Sunday 18 November 2012

SMALL PLEASURES

There are times, I admit, that I reckon my life would be easier if I had one of those super modern gas fires that look like fluttering flames around a few logs in the fireplace, and the illusion -- as well as the heat -- could be acquired with the flick of a switch. But for me to achieve the same effect, I must hie myself down to the wood pile beneath the terrace and fill up two big blue plastic IKEA bags with logs and kindling, and haul them up the stone steps into the house and unload them in the woodbox... And then, cleaning the glass doors on the fireplace insert... And then, the matter of setting the fire with crumpled newspapers and twigs gathered on my walks in the hills... And then, feeling as if I am accomplishing my Girl Guide Badge in firelighting, one match and.... no, it'll take a second, it almost always does. But soon, the fire is blazing, and I have burned a few calories myself in getting it started. So that's the payoff... that, and the physical effort that puts me in touch with the world.

(And yes, I know that since we've read the recent story in the international press about IKEA using slave-prisoner labout in East Germany in the 1980s that I should boycott it, but hey, the bags are so useful, and I already have them here, okay?)

It is getting colder as each week passes, and that's why I close down LE MAS BLANC WRITER'S RETREAT until the springtime. Staying in the barn during the winter would require an electric  heater to be on most of the time, and with the cost of electricity as it is in France, it wouldn't be a sensible plan, or even a comfortable one, at all... So this is just to say that the retreat opens again in  mid-March, and the last two weeks of March are already booked by Lindy,  a writer from Kingston, Ontario... You might want to visit HER blog, especially if you've  already been enjoying my friend Kim Moritsugu's food blog THE HUNGRY NOVELIST.... www.hungrynovelist.wordpress.com/

 Lindy's blog is mainly dedicated to recipes from a small restaurant in the Kingston area,
and you can access the blog by going to www.lindymechefske.com (A Taste of Wintergreen).

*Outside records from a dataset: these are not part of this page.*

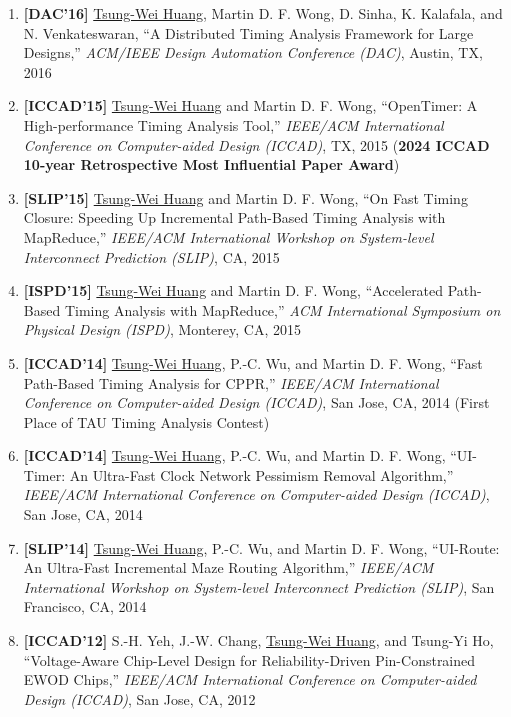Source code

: \documentclass[A4,11pt]{article}
\begin{document}
\begin{enumerate}
    \item \textbf{[DAC'16]} \underline{Tsung-Wei Huang}, Martin D. F. Wong, D. Sinha, K. Kalafala, and N. Venkateswaran, ``A Distributed Timing Analysis Framework for Large Designs,'' \textit{ACM/IEEE Design Automation Conference (DAC)}, Austin, TX, 2016

    \item \textbf{[ICCAD'15]} \underline{Tsung-Wei Huang} and Martin D. F. Wong, ``OpenTimer: A High-performance Timing Analysis Tool,'' \textit{IEEE/ACM International Conference on Computer-aided Design (ICCAD)}, TX, 2015 (\textbf{2024 ICCAD 10-year Retrospective Most Influential Paper Award})

    \item \textbf{[SLIP'15]} \underline{Tsung-Wei Huang} and Martin D. F. Wong, ``On Fast Timing Closure: Speeding Up Incremental Path-Based Timing Analysis with MapReduce,'' \textit{IEEE/ACM International Workshop on System-level Interconnect Prediction (SLIP)}, CA, 2015

    \item \textbf{[ISPD'15]} \underline{Tsung-Wei Huang} and Martin D. F. Wong, ``Accelerated Path-Based Timing Analysis with MapReduce,'' \textit{ACM International Symposium on Physical Design (ISPD)}, Monterey, CA, 2015

    \item \textbf{[ICCAD'14]} \underline{Tsung-Wei Huang}, P.-C. Wu, and Martin D. F. Wong, ``Fast Path-Based Timing Analysis for CPPR,'' \textit{IEEE/ACM International Conference on Computer-aided Design (ICCAD)}, San Jose, CA, 2014 (First Place of TAU Timing Analysis Contest)

    \item \textbf{[ICCAD'14]} \underline{Tsung-Wei Huang}, P.-C. Wu, and Martin D. F. Wong, ``UI-Timer: An Ultra-Fast Clock Network Pessimism Removal Algorithm,'' \textit{IEEE/ACM International Conference on Computer-aided Design (ICCAD)}, San Jose, CA, 2014 

    \item \textbf{[SLIP'14]} \underline{Tsung-Wei Huang}, P.-C. Wu, and Martin D. F. Wong, ``UI-Route: An Ultra-Fast Incremental Maze Routing Algorithm,'' \textit{IEEE/ACM International Workshop on System-level Interconnect Prediction (SLIP)}, San Francisco, CA, 2014

    \item \textbf{[ICCAD'12]} S.-H. Yeh, J.-W. Chang, \underline{Tsung-Wei Huang}, and Tsung-Yi Ho, ``Voltage-Aware Chip-Level Design for Reliability-Driven Pin-Constrained EWOD Chips,'' \textit{IEEE/ACM International Conference on Computer-aided Design (ICCAD)}, San Jose, CA, 2012


\end{enumerate}
\end{document}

So the barn -- and its cozy bedsitting room -- are ready for occupancy from April through to June, and I am hoping for a range of writers and artists who will find the space inspiring -- and perhaps inspire me as well. The landscape here presents a wonderful challenge to photographers and painters, and the absolute quiet of this place -- le Mas Blanc -- provides an excellent spot for writers or composers or musicians who need silence. ( I do admit, I am hoping for a cellist to come some day....)

In the last few weeks, having a series of visitors from Canada and Australia, I took  several of these women visitors up to the village of St. Hippolyte to a small shop called simply L'Atelier... This is where I have been buying my clothes for the last five years, and I have been happy to be able to share this magic place ...And now, in Amsterdam, Melbourne, Canberra, Victoria, Toronto, Marysville and San Jose, Costa Rica, there are women wearing beautiful clothes designed and sewn by my friend Michelle and her various assistants.  What is magic about this shop is that these women visitors come in an array of sizes and ages with varied tastes and requirements for their wardrobe... And each one of them seems able to find just the right dress, or jacket, or perfect little skimmy "top" or pullover or tunic or pair of pants.. and every one of them walks away feeling that she has now found her best look ever.

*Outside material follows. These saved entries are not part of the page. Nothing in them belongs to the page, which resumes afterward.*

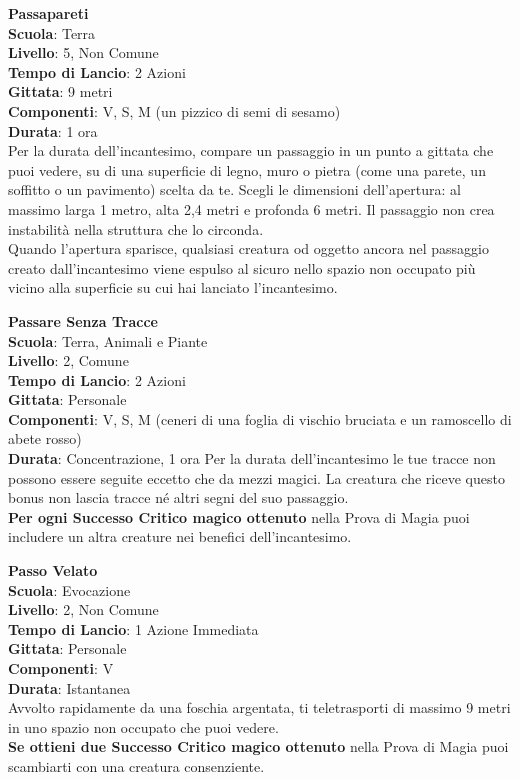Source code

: \begin{multicols}{2}
\medskip\textbf{Passapareti}\\
\textbf{Scuola}: Terra\\
\textbf{Livello}: 5, Non Comune\\
\textbf{Tempo di Lancio}: 2 Azioni\\
\textbf{Gittata}: 9 metri\\
\textbf{Componenti}: V, S, M (un pizzico di semi di sesamo)\\
\textbf{Durata}: 1 ora\\
Per la durata dell'incantesimo, compare un passaggio in un punto a gittata che puoi vedere, su di una superficie di legno, muro o pietra (come una parete, un soffitto o un pavimento) scelta da te. Scegli le dimensioni dell'apertura: al massimo larga 1 metro, alta 2,4 metri e profonda 6 metri. Il passaggio non crea instabilità nella struttura che lo circonda.\\
Quando l'apertura sparisce, qualsiasi creatura od oggetto ancora nel passaggio creato dall'incantesimo viene espulso al sicuro nello spazio non occupato più vicino alla superficie su cui hai lanciato l'incantesimo.

\medskip\textbf{Passare Senza Tracce}\\
\textbf{Scuola}: Terra, Animali e Piante\\
\textbf{Livello}: 2, Comune\\
\textbf{Tempo di Lancio}: 2 Azioni\\
\textbf{Gittata}: Personale\\
\textbf{Componenti}: V, S, M (ceneri di una foglia di vischio bruciata e un ramoscello di abete rosso)\\
\textbf{Durata}: Concentrazione, 1 ora
Per la durata dell'incantesimo le tue tracce non possono essere seguite eccetto che da mezzi magici. La creatura che riceve questo bonus non lascia tracce né altri segni del suo passaggio.\\
\textbf{Per ogni Successo Critico magico ottenuto} nella Prova di Magia puoi includere un altra creature nei benefici dell'incantesimo.

\medskip\textbf{Passo Velato}\\
\textbf{Scuola}: Evocazione\\
\textbf{Livello}: 2, Non Comune\\
\textbf{Tempo di Lancio}: 1 Azione Immediata\\
\textbf{Gittata}: Personale\\
\textbf{Componenti}: V\\
\textbf{Durata}: Istantanea\\
Avvolto rapidamente da una foschia argentata, ti teletrasporti di massimo 9 metri in uno spazio non occupato che puoi vedere.\\
\textbf{Se ottieni due Successo Critico magico ottenuto} nella Prova di Magia puoi scambiarti con una creatura consenziente.


\end{multicols}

How Michelle accomplishes this is a mystery, and I am soon going to be interviewing her to discover her secrets. Strangely, I've never cared much about clothes until I came across L'Atelier, and this has quite changed my life... and influenced the way I think not only about myself, but about how we present ourselves  -- in our physical lives, and in our literary lives, as well... Presentation is all about style, isn't it?  And a writer who has an authentic voice is one who feels comfortable in  herself or himself and who uses language that is appropriate to that "self"...When we say that we admire a fine writer's "Style", I think we mean the voice is true, not false... just as the best clothing is that in which we feel absolutely comfortable, as if we belong in whatever we're wearing.